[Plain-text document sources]
+===+

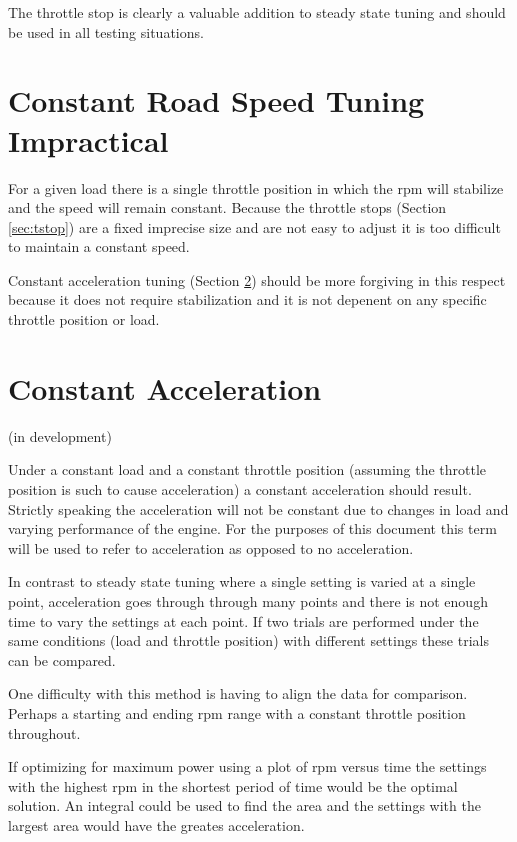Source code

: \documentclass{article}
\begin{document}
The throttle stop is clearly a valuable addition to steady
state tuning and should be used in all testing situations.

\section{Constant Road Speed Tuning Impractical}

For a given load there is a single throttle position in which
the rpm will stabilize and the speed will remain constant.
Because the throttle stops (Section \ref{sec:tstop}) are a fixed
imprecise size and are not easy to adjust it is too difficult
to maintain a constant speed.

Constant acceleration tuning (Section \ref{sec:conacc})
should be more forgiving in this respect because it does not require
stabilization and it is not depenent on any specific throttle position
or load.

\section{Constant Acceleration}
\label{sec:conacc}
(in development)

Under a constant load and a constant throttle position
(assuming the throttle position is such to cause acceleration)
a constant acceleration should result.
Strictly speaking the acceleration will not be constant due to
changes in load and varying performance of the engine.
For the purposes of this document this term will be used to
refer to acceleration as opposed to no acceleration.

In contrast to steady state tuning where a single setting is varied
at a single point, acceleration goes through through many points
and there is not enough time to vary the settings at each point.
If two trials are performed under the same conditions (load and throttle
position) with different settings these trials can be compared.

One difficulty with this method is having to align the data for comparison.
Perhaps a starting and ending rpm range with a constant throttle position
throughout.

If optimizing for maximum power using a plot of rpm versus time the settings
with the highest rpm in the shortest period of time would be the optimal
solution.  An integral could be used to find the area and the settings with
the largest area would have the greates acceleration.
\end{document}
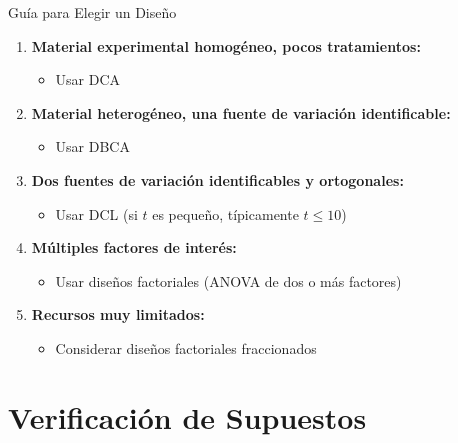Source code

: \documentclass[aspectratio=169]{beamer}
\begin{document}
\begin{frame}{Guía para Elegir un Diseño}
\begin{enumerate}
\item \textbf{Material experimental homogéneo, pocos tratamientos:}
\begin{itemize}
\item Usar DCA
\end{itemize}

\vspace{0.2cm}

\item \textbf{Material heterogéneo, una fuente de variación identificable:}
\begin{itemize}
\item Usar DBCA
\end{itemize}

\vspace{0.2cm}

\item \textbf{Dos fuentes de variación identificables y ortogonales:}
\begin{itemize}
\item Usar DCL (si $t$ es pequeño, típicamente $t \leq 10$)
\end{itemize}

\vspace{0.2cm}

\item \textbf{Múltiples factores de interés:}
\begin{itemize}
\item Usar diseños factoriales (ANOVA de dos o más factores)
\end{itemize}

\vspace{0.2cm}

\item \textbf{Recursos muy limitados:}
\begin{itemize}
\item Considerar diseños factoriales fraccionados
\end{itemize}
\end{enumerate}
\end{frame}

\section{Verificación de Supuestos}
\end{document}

+===+

EXERCISE OBJECTIVE: If a line in the data above holds the string "time", copy it.

YOUR RESPONSE:
and there is not enough time to vary the settings at each point.
If optimizing for maximum power using a plot of rpm versus time the settings
with the highest rpm in the shortest period of time would be the optimal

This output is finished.